June 18, 2018 | Post by Sam Presicci

My Journey off Hormonal Birth Control (AKA “The Pill”), Part One

I want to preface this post by saying that this is my anecdotal experience. While there is lots of research out there regarding hormonal birth control, I’m not presenting that here today. I’m presenting my own experience, but my intention is never to shame you for your choices. One size does not fit all! This is also not meant to be a total rebuke of hormonal birth control, as I’m fully supportive of women having easy access to whatever form of contraception they determine is the best fit for them. My intent in writing this post (and the parts that will follow) is to simply provide my own perspective and experience, in the hopes that it may help some of you on your health journeys.

From here on out, I’ll be referring to hormonal birth control as simply “the pill.”

Where it Began…

I originally got on the pill when I was 21 years old. In that way, I was luckier than many women who may be put on it when they’re 12 or 13 to address irregular periods or acne. In general, irregular periods are a normal occurrence when you first get your period and not a cause for concern. Additionally, acne has a root cause and the pill does not address that, but rather acts as a band-aid instead.

I made the decision to begin taking the pill before I had ever discovered paleo, the real food movement or functional medicine. My path would have been different had I been exposed to these approaches earlier on. I was actually a vegetarian (sometimes pescatarian) from ages 18-23, which surely didn’t help my body once the pill came into the picture (my version was low in fat, high in inflammatory foods, and low in protein).

A Change in Thinking…

As I finished up my time in undergrad and began prerequisites for grad school (in nutrition) in 2012, my entire approach to food and health changed. I discovered paleo and, in turn, functional medicine. From there, I began slowly changing all. the. things. Not only did I begin eating meat (I was craving it HARD core, to the point that I was feeling the need to sneak it. Definitely NOT healthy behavior), but I experimented with Whole30 and began eating mostly paleo (and always gluten free). I also changed up the products we used to clean our home and the beauty products I was using too. The one thing that remained was hormonal birth control.

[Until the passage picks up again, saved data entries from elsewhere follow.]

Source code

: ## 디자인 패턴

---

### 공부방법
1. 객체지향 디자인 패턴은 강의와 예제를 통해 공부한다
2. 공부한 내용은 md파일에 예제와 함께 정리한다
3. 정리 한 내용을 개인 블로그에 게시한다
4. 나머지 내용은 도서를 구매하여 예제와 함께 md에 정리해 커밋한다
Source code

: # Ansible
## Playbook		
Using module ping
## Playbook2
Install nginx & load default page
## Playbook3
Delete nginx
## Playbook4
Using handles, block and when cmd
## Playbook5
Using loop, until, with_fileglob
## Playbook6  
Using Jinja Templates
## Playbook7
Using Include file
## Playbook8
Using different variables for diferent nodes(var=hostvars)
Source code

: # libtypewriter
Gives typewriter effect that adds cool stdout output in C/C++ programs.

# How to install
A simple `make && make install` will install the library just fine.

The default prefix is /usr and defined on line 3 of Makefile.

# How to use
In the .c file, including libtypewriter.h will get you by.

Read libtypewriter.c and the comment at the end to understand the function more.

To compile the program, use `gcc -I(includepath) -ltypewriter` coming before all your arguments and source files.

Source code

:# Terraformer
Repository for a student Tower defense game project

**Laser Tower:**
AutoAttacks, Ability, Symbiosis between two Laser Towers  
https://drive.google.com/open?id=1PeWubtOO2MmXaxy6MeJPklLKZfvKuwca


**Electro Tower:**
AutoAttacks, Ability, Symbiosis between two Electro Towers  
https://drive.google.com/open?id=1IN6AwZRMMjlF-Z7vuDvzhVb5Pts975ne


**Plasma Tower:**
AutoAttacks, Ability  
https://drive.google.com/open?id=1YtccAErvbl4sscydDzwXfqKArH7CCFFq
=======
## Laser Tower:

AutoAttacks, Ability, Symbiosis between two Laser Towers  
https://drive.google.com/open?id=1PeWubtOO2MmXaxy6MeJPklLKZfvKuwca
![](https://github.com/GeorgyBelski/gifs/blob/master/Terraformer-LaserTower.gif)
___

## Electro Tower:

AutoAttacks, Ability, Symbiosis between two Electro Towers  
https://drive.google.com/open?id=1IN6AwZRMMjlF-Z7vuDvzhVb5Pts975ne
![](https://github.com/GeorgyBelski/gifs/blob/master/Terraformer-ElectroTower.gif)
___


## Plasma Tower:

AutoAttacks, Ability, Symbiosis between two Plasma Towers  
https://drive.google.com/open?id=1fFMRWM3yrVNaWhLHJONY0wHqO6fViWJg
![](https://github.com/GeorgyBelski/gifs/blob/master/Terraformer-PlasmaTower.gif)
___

Though I didn’t understand the mechanism, I knew it wasn’t natural. I remember telling a grad school classmate that every other area of my life was holistically focused, so why was hormonal birth control the exception to that? But it would take me another 3.5-4 years to take the plunge. Why the wait?

1) Lack of knowledge. Though I knew the pill wasn’t a natural solution, I didn’t really give much thought to what it was doing in my body. I assumed that the bleeding I got every month was indicative of a normal cycle/period (it isn’t).

2) Fear of the unknown/fear of more natural birth control options being “harder.” If I didn’t take the pill, what on earth would I use? I do remember going to the doctor and asking about other options a couple of years into taking the pill. I was told by my doctor that the IUD was an alternative. I can’t remember if she mentioned Fertility Awareness Method (FAM) or not. If she did, she surely added a “but that’s really difficult” at the end of her sentence. I made an appointment to get said IUD, but I chickened out and canceled my appointment.

Side Effects…

What did I notice while on the pill? An increase in anxiety/depression, adrenal fatigue symptoms, an inability to gain noticeable muscle, low energy, low libido and an increase in acne. I’m sure there was more, too. Why weren’t those enough to stop me? Because I considered taking the pill a normal thing to do. Why would my doctor (and everyone else’s) recommend it if it was potentially harmful?

The Transition…

The more entrenched I got in the paleo/real food/functional medicine communities, the more inevitable my transition off the pill seemed to become. I read articles and books, I read first-hand accounts. I also credit my eventual transition to the encouragement of a friend who had noticed detrimental effects on the pill and had stopped a few months earlier. She was the final straw and her glowing reviews of life off the pill sealed the deal for me.

Finally, in February of 2017 (after ~6 years on the pill), I stopped taking it. It was as simple as putting the rest of my pill pack in the bedside table and turning the nightly 9pm alarm off on my phone. But I began prepping for and researching a couple of months prior. If you’re interested in how I helped myself transition off in the best way possible, stay tuned for part 2.

Additional Resources…

If you’d like more information on the female reproductive system and hormonal birth control, I HIGHLY recommend Period Repair Manual by Dr. Lara Briden. My other go-to resource is the ‘articles’ section of Dr. Jolene Brighten’s website, which is truly a wealth of information.